Single‐Molecule Magnet Behaviour in a Tetrathiafulvalene‐Based Electroactive Antiferromagnetically Coupled Dinuclear Dysprosium(III) Complex

Abstract

The reactions between the [Ln(tta)(3)]·2H(2)O precursors (tta(-)=2-thenoyltrifluoroacetonate anion) and the tetrathiafulvalene-3-pyridine-N-oxide ligands (L(1)) lead to dinuclear complexes of formula [{Ln(tta)(3)(L(1))}(2)]·xCH(2)Cl(2) (x=0.5 for Ln=Dy(III) (1) and x=0 for Ln=Gd(III) (2)). The crystal structure reveals that two {Ln(tta)(3)} moieties are bridged by two donors through the nitroxide groups.
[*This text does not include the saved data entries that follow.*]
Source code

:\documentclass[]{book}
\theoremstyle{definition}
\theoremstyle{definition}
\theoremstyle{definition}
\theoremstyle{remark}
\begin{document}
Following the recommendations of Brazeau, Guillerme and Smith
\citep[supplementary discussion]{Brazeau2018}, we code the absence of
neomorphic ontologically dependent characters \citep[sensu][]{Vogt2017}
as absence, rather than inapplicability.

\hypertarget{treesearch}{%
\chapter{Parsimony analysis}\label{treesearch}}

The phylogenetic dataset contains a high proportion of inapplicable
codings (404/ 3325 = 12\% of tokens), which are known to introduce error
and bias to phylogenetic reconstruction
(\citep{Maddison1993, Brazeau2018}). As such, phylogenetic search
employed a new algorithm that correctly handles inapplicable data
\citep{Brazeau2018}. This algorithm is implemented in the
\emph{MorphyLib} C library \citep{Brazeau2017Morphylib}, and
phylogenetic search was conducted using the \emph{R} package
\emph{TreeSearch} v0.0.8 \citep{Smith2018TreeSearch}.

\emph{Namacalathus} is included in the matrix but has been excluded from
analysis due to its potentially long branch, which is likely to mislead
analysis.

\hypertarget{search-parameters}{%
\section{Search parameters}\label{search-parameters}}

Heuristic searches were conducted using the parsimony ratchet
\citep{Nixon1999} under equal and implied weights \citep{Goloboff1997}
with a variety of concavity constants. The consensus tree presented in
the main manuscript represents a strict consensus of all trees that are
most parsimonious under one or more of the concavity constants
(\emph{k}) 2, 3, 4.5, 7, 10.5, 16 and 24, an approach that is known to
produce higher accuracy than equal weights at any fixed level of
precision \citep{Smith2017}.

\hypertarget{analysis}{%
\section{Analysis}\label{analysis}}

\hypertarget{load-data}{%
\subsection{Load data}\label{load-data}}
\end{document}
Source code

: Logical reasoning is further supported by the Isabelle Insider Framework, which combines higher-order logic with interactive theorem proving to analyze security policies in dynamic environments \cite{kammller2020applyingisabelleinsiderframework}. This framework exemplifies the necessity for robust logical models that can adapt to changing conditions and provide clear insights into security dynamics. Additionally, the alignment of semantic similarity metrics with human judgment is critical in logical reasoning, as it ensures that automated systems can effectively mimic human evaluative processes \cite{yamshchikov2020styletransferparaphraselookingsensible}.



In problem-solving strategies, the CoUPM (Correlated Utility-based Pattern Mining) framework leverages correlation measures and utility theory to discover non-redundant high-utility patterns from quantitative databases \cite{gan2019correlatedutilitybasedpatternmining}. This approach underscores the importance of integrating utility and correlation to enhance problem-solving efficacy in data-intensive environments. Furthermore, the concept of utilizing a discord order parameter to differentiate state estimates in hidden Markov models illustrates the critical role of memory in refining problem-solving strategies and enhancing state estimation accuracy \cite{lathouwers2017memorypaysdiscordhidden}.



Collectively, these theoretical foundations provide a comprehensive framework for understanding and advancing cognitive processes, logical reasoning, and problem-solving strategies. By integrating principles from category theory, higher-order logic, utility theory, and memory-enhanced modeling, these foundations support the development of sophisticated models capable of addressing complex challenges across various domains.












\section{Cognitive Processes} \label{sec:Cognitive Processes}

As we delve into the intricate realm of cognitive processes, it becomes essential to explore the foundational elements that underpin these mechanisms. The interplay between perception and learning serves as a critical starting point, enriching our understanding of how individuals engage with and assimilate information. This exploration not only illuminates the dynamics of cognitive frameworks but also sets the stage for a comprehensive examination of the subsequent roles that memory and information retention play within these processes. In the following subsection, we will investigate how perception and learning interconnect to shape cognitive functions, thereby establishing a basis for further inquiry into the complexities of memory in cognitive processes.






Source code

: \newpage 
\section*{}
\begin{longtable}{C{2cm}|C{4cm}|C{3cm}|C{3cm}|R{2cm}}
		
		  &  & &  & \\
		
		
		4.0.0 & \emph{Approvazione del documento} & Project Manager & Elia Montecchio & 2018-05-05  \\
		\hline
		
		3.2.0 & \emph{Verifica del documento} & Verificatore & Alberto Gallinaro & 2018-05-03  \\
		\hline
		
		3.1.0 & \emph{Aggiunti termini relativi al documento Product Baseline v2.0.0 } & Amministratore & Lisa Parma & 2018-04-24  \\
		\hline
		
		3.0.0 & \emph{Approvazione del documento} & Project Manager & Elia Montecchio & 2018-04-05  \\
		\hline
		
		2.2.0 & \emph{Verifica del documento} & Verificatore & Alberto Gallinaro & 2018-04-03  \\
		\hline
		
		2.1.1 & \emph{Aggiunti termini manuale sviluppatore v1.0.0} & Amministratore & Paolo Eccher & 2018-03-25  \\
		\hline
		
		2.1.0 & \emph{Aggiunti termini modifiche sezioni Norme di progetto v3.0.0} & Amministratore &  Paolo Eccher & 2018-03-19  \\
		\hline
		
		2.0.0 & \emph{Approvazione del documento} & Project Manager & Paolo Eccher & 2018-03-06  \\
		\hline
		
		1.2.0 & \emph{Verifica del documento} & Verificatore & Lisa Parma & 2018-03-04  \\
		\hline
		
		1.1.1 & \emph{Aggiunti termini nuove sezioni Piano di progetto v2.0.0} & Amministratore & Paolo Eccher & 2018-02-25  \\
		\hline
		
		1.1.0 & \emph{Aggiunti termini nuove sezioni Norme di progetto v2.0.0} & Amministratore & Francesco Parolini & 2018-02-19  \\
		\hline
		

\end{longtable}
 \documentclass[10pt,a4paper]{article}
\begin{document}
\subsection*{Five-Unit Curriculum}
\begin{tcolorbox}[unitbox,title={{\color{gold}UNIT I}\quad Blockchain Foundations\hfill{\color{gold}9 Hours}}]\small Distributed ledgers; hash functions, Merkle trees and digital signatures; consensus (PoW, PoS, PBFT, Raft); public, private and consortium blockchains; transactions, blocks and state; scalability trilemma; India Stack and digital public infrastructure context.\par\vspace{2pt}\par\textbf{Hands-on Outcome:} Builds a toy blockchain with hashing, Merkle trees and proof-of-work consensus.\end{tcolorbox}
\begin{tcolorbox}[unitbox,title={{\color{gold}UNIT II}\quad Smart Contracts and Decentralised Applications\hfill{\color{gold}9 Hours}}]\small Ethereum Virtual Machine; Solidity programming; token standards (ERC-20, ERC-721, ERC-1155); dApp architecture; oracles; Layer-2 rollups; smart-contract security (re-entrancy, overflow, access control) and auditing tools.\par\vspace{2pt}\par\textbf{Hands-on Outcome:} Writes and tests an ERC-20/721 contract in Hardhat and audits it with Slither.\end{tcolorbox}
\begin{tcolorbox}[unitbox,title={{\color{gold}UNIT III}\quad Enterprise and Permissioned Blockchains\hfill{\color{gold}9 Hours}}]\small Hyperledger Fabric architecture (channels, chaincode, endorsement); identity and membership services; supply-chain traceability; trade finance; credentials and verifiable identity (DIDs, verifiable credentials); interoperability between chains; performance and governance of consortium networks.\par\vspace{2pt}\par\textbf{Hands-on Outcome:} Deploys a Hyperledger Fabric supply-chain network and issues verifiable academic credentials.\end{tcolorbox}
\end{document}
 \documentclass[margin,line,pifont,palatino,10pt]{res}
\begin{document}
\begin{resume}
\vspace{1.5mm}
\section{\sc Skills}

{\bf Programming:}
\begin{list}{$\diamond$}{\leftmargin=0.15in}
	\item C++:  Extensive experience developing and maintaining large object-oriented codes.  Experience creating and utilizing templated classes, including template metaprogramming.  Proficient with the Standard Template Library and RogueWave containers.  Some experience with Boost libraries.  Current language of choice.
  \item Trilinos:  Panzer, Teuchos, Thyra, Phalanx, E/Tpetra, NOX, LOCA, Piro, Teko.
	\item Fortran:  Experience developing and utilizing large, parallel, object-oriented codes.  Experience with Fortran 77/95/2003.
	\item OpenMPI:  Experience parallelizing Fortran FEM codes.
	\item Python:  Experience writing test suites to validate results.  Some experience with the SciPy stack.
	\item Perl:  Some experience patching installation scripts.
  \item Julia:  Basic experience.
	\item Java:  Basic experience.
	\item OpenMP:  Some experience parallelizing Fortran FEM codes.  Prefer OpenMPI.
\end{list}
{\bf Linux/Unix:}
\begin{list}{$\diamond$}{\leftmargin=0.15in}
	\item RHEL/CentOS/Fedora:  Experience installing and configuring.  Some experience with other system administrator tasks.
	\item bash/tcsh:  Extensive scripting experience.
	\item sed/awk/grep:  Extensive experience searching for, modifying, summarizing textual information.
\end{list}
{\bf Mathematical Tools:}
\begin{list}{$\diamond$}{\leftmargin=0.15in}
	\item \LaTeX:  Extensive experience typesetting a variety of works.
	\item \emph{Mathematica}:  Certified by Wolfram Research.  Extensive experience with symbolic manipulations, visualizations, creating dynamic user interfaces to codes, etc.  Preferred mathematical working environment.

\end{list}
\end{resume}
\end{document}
The Dy(III) centre adopts a distorted square antiprismatic oxygenated polyhedron structure. The antiferromagnetic nature of the exchange interaction between the two Dy(III) ions has been determined by two methods: 1) an empirical method using the [Dy(hfac)(3)(L(2))(2)] mononuclear complex as a model (3) (hfac(-)=1,1,1,5,5,5-hexafluoroacetylacetonate anion, L(2)=tetrathiafulvaleneamido-2-pyridine-N-oxide ligand), and 2) assuming an Ising model for the Dy(III) ion giving an exchange energy of -2.30 cm(-1), g=19.2 in the temperature range of 2-10 K. The antiferromagnetic interactions have been confirmed by a quantitative determination of J for the isotropic Gd(III) derivative (J=-0.031 cm(-1), g=2.003). Compound 1 displays a slow magnetisation relaxation without applied external magnetic fields. Alternating current susceptibility shows a thermally activated behaviour with pre-exponential factors of 5.48(4)×10(-7) s and an energy barrier of 87(1) K. The application of an external field of 1.6 kOe compensates the antiferromagnetic interactions and opens a new quantum tunnelling path.